Together, it should fill up a normal-sized blender.
Next, incubate your yoghurt at 42 degrees. I use a sous vide bath for this, and that’s why I use a sealable container. Incubate it at 42 degrees centigrade (108F) for 8 hours.
Finally, take the container out of the bath, dry it off, and refrigerate. You can’t eat it right away as it’s warm! (Warm yoghurt… weird.)
Other thoughts / questions
How much does it change if you use all skim milk powder? I tested this out, out of curiosity. It’s still very thick and delicious. Many online assume you need high fat content for creaminess. It’s true, fat is creamy, but it’s not mandatory for Greek-style yoghurt.
Why eight hours? Why forty-two degrees? Less than eight hours and the yoghurt will have developed but will not be as tangy. Yoghurt must be tangy.
Forty-two degrees — it’s just a number I picked between forty and forty-five. It works. With a sous vide bath, you can be specific.
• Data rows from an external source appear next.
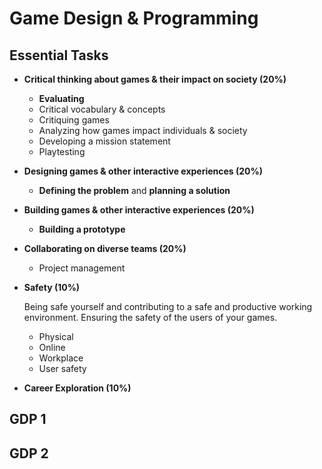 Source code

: # Game Design & Programming

## Essential Tasks

* **Critical thinking about games & their impact on society (20%)**
  - **Evaluating**
  - Critical vocabulary & concepts
  - Critiquing games
  - Analyzing how games impact individuals & society
  - Developing a mission statement
  - Playtesting
* **Designing games & other interactive experiences (20%)**
  - **Defining the problem** and **planning a solution**
* **Building games & other interactive experiences (20%)**
  - **Building a prototype**
* **Collaborating on diverse teams (20%)**
  - Project management
* **Safety (10%)**

   Being safe yourself and contributing to a safe and productive working environment. Ensuring the safety of the users of your games.
  - Physical
  - Online
  - Workplace
  - User safety
* **Career Exploration (10%)**

## GDP 1

## GDP 2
Yoghurt is actually forgiving within a range, so if your circulator has problems maintaining any temp, it won’t matter.
How much can you keep reusing the same yoghurt? You can keep using the same “batch” of yoghurt culture about 5-10 times before it starts becoming runny and less yoghurt-like. The reason for this is that some cultures start dominating the yoghurt at the expense of others. Commercially, you can’t call it “yoghurt” after a while, as it doesn’t have the right culture mix.
Can you use fresh milk or UHT (long-life) milk? Yes, you can. But you have to boil fresh milk. To both of them, you have to add milk powder. Because I’m adding milk powder anyway, I’d suggest you just do that from the outset to reduce complexity.